By developing a de-duplication formula to reconcile the overlap, ARtillery Intelligence estimates that AR active devices at the end of 2021 will total 802 million. This is projected to grow to 1.67 billion by 2025 as more advanced hardware cycles in, and as AR acclimates culturally.
But it’s important to note that there isn’t necessarily a correlation between compatibility rankings and active-use rankings. For example, web AR’s compatibility lead is matched against its trailing active use — a mark of growth potential and ample headroom for the nascent AR modality.
TikTok is in a similar boat with promising reach but underdeveloped AR. Snapchat Lenses conversely have the lowest compatibility among platforms (515 million) but the highest active monthly use (309 million). This gives it the greatest ratio of AR users per compatible device.

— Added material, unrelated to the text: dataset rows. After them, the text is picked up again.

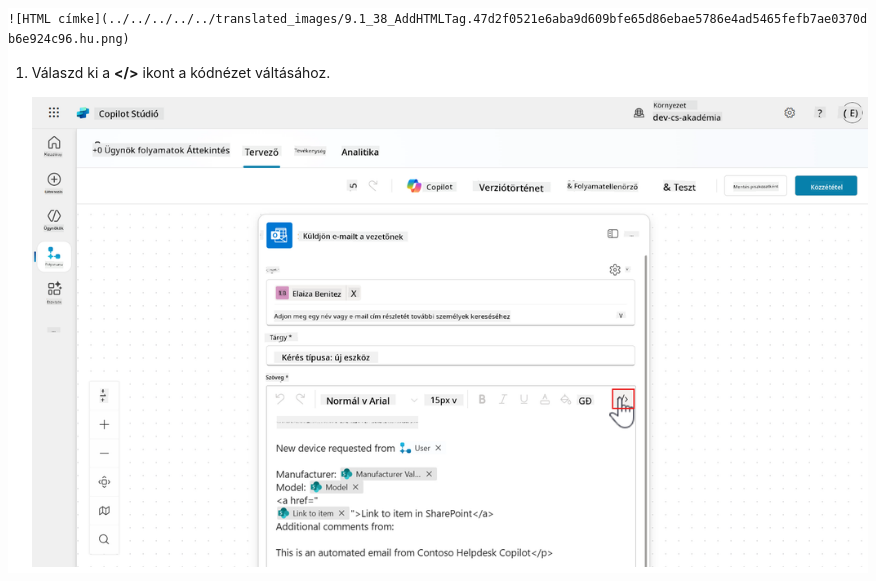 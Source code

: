     ![HTML címke](../../../../../translated_images/9.1_38_AddHTMLTag.47d2f0521e6aba9d609bfe65d86ebae5786e4ad5465fefb7ae0370db6e924c96.hu.png)

1. Válaszd ki a **&lt;/&gt;** ikont a kódnézet váltásához.

    ![Kódnézet letiltása](../../../../../translated_images/9.1_39_ToggleCodeView.88606eb37d702a686904b2dd8943fcf144cec462b37ee781e8ee0415e62bd951.hu.png)
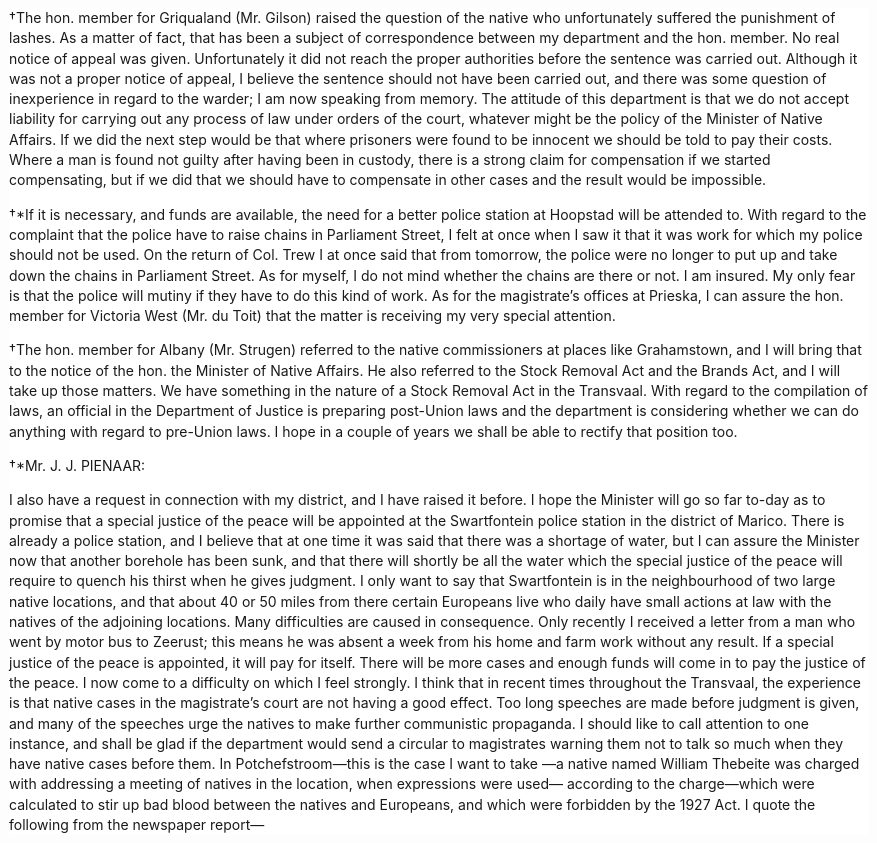 <p>&#x2020;The hon. member for Griqualand (Mr. Gilson) raised the question of the native who unfortunately suffered the punishment of lashes. As a matter of fact, that has been a subject of correspondence between my department and the hon. member. No real notice of appeal was given. Unfortunately it did not reach the proper authorities before the sentence was carried out. Although it was not a proper notice of appeal, I believe the sentence should not have been carried out, and there was some question of inexperience in regard to the warder; I am now speaking from memory. The attitude of this department is that we do not accept liability for carrying out any process of law under orders of the court, whatever might be the policy of the Minister of Native Affairs. If we did the next step would be that where prisoners were found to be innocent we should be told to pay their costs. Where a man is found not guilty after having been in custody, there is a strong claim for compensation if we started compensating, but if we did that we should have to compensate in other cases and the result would be impossible.</p>

<p>&#x2020;*If it is necessary, and funds are available, the need for a better police station at Hoopstad will be attended to. With regard to the complaint that the police have to raise chains in Parliament Street, I felt at once when I saw it that it was work for which my police should not be used. On the return of Col. Trew I at once said that from tomorrow, the police were no longer to put up and take down the chains in Parliament Street. As for myself, I do not mind whether the chains are there or not. I am insured. My only fear is that the police will mutiny if they have to do this kind of work. As for the magistrate&#x2019;s offices at Prieska, I can assure the hon. member for Victoria West (Mr. du Toit) that the matter is receiving my very special attention.</p>

<p>&#x2020;The hon. member for Albany (Mr. Strugen) referred to the native commissioners at places like Grahamstown, and I will bring that to the notice of the hon. the Minister of Native Affairs. He also referred to the Stock Removal Act and the Brands Act, and I will take up those matters. We have something in the nature of a Stock Removal Act in the Transvaal. With regard to the compilation of laws, an official in the Department of Justice is preparing post-Union laws and the department is considering whether we can do anything with regard to pre-Union laws. I hope in a couple of years we shall be able to rectify that position too.</p>

</speech>

<speech by="#pienaar">

<from>&#x2020;*Mr. <person refersTo="hansard_za">J. J. PIENAAR</person>:</from>

<p>I also have a request in connection with my district, and I have raised it before. I hope the Minister will go so far to-day as to promise that a special justice of the peace will be appointed at the Swartfontein police station in the district of Marico. There is already a police station, and I believe that at one time it was said that there was a shortage of water, but I can assure the Minister now that another borehole has been sunk, and that there will shortly be all the water which the special justice of the peace will require to quench his thirst when he gives judgment. I only want to say that Swartfontein is in the neighbourhood of two large native locations, and that about 40 or 50 miles from there certain Europeans live who daily have small actions at law with the natives of the adjoining locations. Many difficulties are caused in consequence. Only recently I received a letter from a man who went by motor bus to Zeerust; this means he was absent a week from his home and farm work without any result. If a special justice of the peace is appointed, it will pay for itself. There will be more cases and enough funds will come in to pay the justice of the peace. I now come to a difficulty on which I feel strongly. I think that in recent times throughout the Transvaal, the experience is that native cases in the magistrate&#x2019;s court are not having a good effect. Too long speeches are made before judgment is given, and many of the speeches urge the natives to make further communistic propaganda. I should like to call attention to one instance, and shall be glad if the department would send a circular to magistrates warning them not to talk so much when they have native cases before them. In Potchefstroom&#x2014;this is the case I want to take &#x2014;a native named William Thebeite was charged with addressing a meeting of natives in the location, when expressions were used&#x2014; according to the charge&#x2014;which were calculated to stir up bad blood between the natives and Europeans, and which were forbidden by the 1927 Act. I quote the following from the newspaper report&#x2014;</p>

Facebook sits somewhere in the middle with a diversified AR approach (News Feed, Messenger, Portal). But Instagram could be the real ace up its sleeve given a cultural match with camera-forward users, and natural monetization with its product-discovery use case.
Lastly, visual search — as a collective total of Google Lens, Pinterest Lens, Snap Scan, and others — ranks well with 1.6 billion compatible AR devices and just over 400 million active users. This is the area of AR that’s a sleeping giant in its potential to unleash camera commerce.
Double-Edged Sword
When looking at the AR market’s expansion through all these platforms, the question is whether or not it’s a good thing. Platform fragmentation is inevitable in any opportune new format. Self-interested players will build moats and walled gardens to establish their parcel of the opportunity.
That self-interest can be a good thing in that it motivates investment, which in turn accelerates industry growth. In fact, one of the biggest confidence signals for AR is the many tens of billions that tech giants are paying to plant their stakes and jumpstart their network effects.
But platform fragmentation can also impede adoption for users and developers — both of which are already on the fence with AR. A fragmented base of users divides developers’ already-finite incentive to build things into smaller pieces. And users get confined to walled gardens.
This brings us full circle to market-sizing for increasingly-complex markets. Though it’s more work to pinpoint device compatibility and active users among a growing set of AR platforms, it’s at least a sign that mobile AR is growing. We’ll keep tracking where that growth is headed.